DÜZCE Üniversitesi Biyolojik Çeşitlilik Uygulama ve Araştırma Merkezi Müdürü Yrd. Doç  Dr. Deniz Yağlıoğlu, Karadeniz'de balıkçıların ağlarının ve tezgahların boş olduğunu belirterek, "Yaptığımız incelemelerde ve dalışlarda Karadeniz'de balık kalmadığını gördük. Acil önlem alınmazsa deniz altı yaşamının tamamen biteceğini söylemek zorundayım" dedi.

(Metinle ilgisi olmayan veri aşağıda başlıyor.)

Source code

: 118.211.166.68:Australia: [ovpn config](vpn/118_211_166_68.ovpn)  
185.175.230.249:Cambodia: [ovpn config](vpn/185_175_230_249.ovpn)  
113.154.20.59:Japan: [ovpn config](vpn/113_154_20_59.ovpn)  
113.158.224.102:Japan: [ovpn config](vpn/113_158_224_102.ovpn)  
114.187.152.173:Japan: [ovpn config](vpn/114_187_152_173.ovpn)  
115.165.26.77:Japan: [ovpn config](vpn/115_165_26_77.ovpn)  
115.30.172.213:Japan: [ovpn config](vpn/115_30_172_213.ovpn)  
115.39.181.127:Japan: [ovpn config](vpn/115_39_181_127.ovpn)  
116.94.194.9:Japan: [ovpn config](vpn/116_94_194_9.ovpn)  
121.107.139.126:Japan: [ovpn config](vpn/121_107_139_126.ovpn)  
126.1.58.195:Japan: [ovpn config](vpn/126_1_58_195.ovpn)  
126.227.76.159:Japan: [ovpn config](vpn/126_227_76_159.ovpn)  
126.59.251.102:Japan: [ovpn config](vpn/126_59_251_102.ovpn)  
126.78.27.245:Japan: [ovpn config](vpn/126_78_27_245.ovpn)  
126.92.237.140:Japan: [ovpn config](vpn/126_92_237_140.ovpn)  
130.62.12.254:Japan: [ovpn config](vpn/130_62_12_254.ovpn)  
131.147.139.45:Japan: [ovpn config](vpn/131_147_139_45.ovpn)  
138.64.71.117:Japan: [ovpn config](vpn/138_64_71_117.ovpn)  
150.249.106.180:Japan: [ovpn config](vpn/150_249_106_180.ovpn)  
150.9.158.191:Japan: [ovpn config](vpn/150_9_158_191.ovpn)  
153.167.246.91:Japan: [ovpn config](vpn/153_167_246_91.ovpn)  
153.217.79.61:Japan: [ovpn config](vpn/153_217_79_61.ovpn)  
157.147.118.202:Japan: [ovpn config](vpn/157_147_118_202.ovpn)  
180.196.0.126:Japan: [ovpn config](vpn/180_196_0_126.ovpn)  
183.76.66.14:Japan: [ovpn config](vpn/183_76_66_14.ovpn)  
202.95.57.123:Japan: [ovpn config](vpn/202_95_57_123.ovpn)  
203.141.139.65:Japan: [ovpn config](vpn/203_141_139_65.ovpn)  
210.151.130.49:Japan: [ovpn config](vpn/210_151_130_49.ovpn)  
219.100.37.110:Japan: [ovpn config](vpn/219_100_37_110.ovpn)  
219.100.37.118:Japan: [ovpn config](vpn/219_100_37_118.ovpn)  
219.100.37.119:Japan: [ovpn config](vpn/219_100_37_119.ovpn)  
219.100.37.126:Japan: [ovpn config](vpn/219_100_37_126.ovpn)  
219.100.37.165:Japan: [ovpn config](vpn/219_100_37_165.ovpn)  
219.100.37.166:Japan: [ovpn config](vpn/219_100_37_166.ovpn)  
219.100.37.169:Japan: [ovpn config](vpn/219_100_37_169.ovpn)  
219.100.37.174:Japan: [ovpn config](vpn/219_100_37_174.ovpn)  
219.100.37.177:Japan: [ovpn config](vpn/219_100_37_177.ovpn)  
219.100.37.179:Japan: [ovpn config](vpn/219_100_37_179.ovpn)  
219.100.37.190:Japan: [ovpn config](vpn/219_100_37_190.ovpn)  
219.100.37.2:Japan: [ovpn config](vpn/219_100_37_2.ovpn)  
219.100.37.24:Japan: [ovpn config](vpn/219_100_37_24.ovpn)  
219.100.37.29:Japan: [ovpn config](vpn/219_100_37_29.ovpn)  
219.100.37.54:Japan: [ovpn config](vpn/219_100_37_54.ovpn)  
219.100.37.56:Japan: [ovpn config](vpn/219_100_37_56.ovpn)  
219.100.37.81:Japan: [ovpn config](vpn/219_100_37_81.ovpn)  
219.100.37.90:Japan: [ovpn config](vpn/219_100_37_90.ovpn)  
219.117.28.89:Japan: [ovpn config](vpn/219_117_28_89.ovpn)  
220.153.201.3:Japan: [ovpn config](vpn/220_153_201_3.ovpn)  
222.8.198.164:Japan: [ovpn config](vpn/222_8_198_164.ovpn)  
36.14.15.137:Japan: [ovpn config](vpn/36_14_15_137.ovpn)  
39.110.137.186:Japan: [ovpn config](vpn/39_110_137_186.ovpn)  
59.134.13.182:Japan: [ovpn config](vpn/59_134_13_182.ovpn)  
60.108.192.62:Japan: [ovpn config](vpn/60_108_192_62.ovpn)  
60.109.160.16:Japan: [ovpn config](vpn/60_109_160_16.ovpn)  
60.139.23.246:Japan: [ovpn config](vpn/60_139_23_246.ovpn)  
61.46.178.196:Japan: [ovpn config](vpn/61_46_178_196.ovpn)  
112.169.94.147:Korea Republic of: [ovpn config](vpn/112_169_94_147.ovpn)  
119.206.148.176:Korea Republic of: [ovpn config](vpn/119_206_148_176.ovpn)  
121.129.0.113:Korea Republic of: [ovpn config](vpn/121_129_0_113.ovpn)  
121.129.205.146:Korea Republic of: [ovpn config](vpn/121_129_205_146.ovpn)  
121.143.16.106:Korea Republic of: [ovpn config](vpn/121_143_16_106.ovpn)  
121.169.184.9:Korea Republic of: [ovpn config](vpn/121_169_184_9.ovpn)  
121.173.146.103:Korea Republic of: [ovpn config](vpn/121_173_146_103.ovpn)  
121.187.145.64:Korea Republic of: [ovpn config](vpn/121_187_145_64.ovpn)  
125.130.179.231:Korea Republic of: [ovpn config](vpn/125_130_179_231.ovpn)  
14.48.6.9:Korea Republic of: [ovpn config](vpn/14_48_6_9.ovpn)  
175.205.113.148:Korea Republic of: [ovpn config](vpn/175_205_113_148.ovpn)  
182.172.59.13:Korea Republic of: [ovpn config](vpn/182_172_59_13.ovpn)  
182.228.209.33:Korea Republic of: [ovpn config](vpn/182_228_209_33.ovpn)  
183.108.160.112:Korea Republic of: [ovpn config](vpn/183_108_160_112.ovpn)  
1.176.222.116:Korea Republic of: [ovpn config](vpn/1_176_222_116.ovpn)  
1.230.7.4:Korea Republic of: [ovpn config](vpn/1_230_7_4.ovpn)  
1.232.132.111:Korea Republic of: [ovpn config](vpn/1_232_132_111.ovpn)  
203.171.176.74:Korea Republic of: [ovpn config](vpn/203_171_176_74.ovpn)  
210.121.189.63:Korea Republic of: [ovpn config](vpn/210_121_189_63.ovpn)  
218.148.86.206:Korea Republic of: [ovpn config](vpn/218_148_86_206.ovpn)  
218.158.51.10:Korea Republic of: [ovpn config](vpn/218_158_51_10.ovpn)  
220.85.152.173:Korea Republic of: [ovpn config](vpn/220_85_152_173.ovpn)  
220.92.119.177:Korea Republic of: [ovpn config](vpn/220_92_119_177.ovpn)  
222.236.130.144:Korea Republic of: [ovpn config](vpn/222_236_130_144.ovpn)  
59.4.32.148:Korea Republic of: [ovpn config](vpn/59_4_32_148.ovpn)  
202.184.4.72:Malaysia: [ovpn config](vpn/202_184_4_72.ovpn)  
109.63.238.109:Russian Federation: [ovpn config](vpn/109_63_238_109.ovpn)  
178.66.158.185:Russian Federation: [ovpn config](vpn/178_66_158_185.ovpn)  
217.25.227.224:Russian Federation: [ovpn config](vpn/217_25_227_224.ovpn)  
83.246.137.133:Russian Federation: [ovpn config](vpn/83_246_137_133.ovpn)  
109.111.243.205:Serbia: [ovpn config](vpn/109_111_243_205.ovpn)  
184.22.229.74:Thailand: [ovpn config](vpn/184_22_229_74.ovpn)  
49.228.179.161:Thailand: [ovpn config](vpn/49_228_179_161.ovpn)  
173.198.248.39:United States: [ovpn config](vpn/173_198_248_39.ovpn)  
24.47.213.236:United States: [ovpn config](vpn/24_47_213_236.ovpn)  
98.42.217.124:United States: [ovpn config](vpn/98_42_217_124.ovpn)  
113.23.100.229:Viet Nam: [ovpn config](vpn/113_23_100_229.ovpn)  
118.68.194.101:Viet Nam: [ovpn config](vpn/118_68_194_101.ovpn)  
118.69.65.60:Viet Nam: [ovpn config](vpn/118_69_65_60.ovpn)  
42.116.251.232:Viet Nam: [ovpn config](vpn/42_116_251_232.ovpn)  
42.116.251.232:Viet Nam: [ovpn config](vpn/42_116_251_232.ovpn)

Deniz balıkları faunası üzerine araştırmalar sürdüren Yrd. Doç. Dr. Deniz Yağlıoğlu, balıkçılığın durma noktasına gelmesinin düşündürücü olduğunu söyledi. Yrd. Doç. Dr. Yağlıoğlu, "Türkiye’de balık avcılığın en bol yapıldığı, balığın en bol tüketilmesi gereken ay olması gereken Ocak ayında, özellikle Karadeniz'de balıkçıların ağlarının ve tezgahların boş olması hem ekolojik, hem de ekonomik bir kayıptır. 30 sene önce sahile vuran hamsileri gübre olarak kullanırken, bugün ancak şoklanmış olarak tezgahlarda görüyorsak, bu soruna herkesin çözüm araması gerekiyor" diye konuştu.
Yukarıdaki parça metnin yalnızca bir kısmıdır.